Today would have been our parents' 40th wedding anniversary. Forty years is a long time to be married. My mom was a seventeen-year-old girl when they met, that is outrageous. Since our dad's passing six years ago, we usually do something with her on this day.
Our parents were inconsistent with how they celebrated; one year it may go unnoticed, the next, our dad would have a getaway planned or a ridiculous gift. By ridiculous I mean, anything my mom did not want, like a crystal perfume decanter or a ring; luckily she had no issue with taking the items back. This year we are taking our mom out on a "date".
From time to time we ask about the way our parents met, and what the early days of their relationship looked like. Our dad was the best at regaling us with very entertaining stories, mainly because he was a character and a bit of a renegade. The idea of the two of them rocking out in the seventies is enjoyable to imagine.
Despite all the shenanigans we are now aware of, I speak for my siblings when I say we were lucky to bear witness to such a rich relationship. I have only been married for eight years, while I would like to admit that I am crushing it, my strengths as a wife are strongly influenced by what I learned from my parent's marriage:
1. Agree to disagree - Our parents could throw it down, over large or small issues. Their strongest showings were over chicken. Our dad cooked the shit out of poultry, our mom liked it juicy. We give them bonus points for cooking together. They were comfortable with not always coming to an agreement and realized that on some issues they never would.
2. Communicate - They had no issue with sharing how they felt. If something was bothering them or not sitting right, they would let it be known.
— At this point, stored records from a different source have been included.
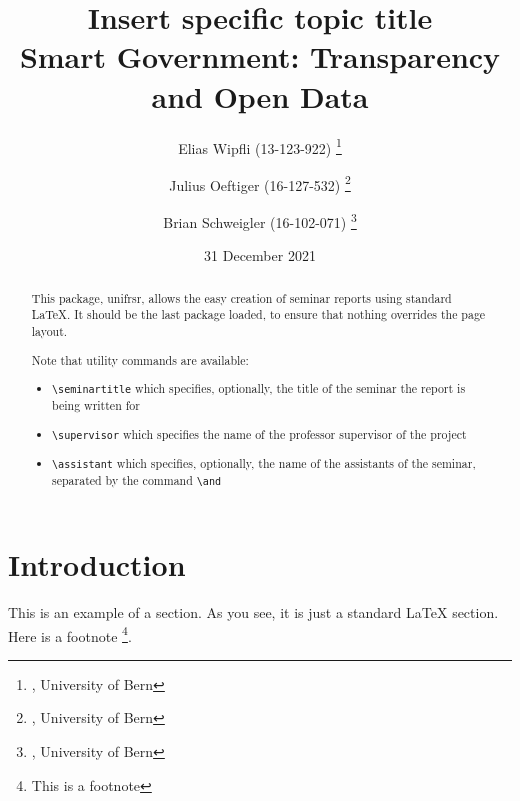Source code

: \documentclass[a4paper,12pt]{article}
\begin{document}

\title{
   Insert specific topic title \\
   \large Smart Government: Transparency and Open Data} %


\author{
   Elias Wipfli (13-123-922) 
   \thanks{, University of Bern}
   \and
   Julius Oeftiger (16-127-532) 
   \thanks{, University of Bern}
   \and
   Brian Schweigler (16-102-071)
   \thanks{, University of Bern}
}



\date{31 December 2021} %

\maketitle

\begin{abstract}
This package, \textsf{unifrsr}, allows the easy creation of seminar
reports using standard \LaTeX. It should be the last
package loaded, to ensure that nothing overrides the page layout.

Note that utility commands are available: 
\begin{itemize}
\item \verb+\seminartitle+ which specifies, optionally, the title of the seminar the report is being written for
\item \verb+\supervisor+ which specifies the name of the professor supervisor of the project
\item \verb+\assistant+ which specifies, optionally, the name of the assistants of the seminar, separated by the command \verb+\and+
\end{itemize}


\end{abstract}

\tableofcontents
\newpage

\section{Introduction}
This is an example of a section. As you see, it is just a standard
{\LaTeX} section. Here is a footnote%
\footnote{This is a footnote}.
\end{document}
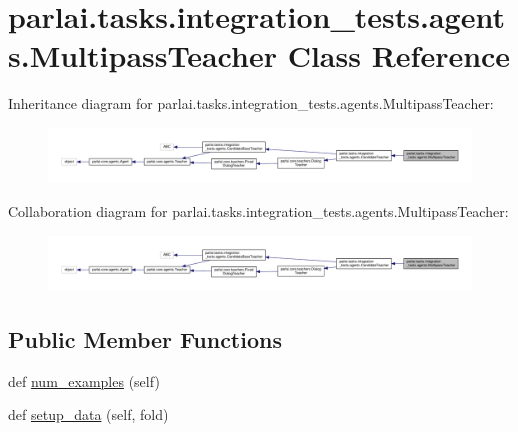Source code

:\hypertarget{classparlai_1_1tasks_1_1integration__tests_1_1agents_1_1MultipassTeacher}{}\section{parlai.\+tasks.\+integration\+\_\+tests.\+agents.\+Multipass\+Teacher Class Reference}
\label{classparlai_1_1tasks_1_1integration__tests_1_1agents_1_1MultipassTeacher}


Inheritance diagram for parlai.\+tasks.\+integration\+\_\+tests.\+agents.\+Multipass\+Teacher\+:\nopagebreak
\begin{figure}[H]
\begin{center}
\leavevmode
\includegraphics[width=350pt]{d1/d90/classparlai_1_1tasks_1_1integration__tests_1_1agents_1_1MultipassTeacher__inherit__graph}
\end{center}
\end{figure}


Collaboration diagram for parlai.\+tasks.\+integration\+\_\+tests.\+agents.\+Multipass\+Teacher\+:\nopagebreak
\begin{figure}[H]
\begin{center}
\leavevmode
\includegraphics[width=350pt]{da/d6a/classparlai_1_1tasks_1_1integration__tests_1_1agents_1_1MultipassTeacher__coll__graph}
\end{center}
\end{figure}
\subsection*{Public Member Functions}
\begin{DoxyCompactItemize}
\item 
def \hyperlink{classparlai_1_1tasks_1_1integration__tests_1_1agents_1_1MultipassTeacher_ae940c091daf534981c1cb5f42e38e8b2}{num\+\_\+examples} (self)
\item 
def \hyperlink{classparlai_1_1tasks_1_1integration__tests_1_1agents_1_1MultipassTeacher_a8f00304abda0184bc641db17143a6204}{setup\+\_\+data} (self, fold)
\end{DoxyCompactItemize}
3. Be a team - Perhaps one of the more frustrating qualities of their marriage as a teenager. I cannot recall a time when they did not parent us as a team. They presented a united front and we knew they could not be divided. What one said or did the other one backed up, at least in our presence. Now as a mother and wife, this point is particularly important to me.
4. Be friends - I think they had more fun together than with anyone else. They truly enjoyed each other, were friends and laughed a lot.
5. Respect - They were each others equal; they both valued and admired one another.
6. Put one another first- This sounds super cheesy, but it wasn't overt. It was a quiet knowing, which all of us were aware of, my parents loved one another and that came before anything else. They were an island, we had to swim to them.
If my dad were alive today, it is highly likely we would be celebrating together. I tip my cap to them for showing us the way.
To love and marriage!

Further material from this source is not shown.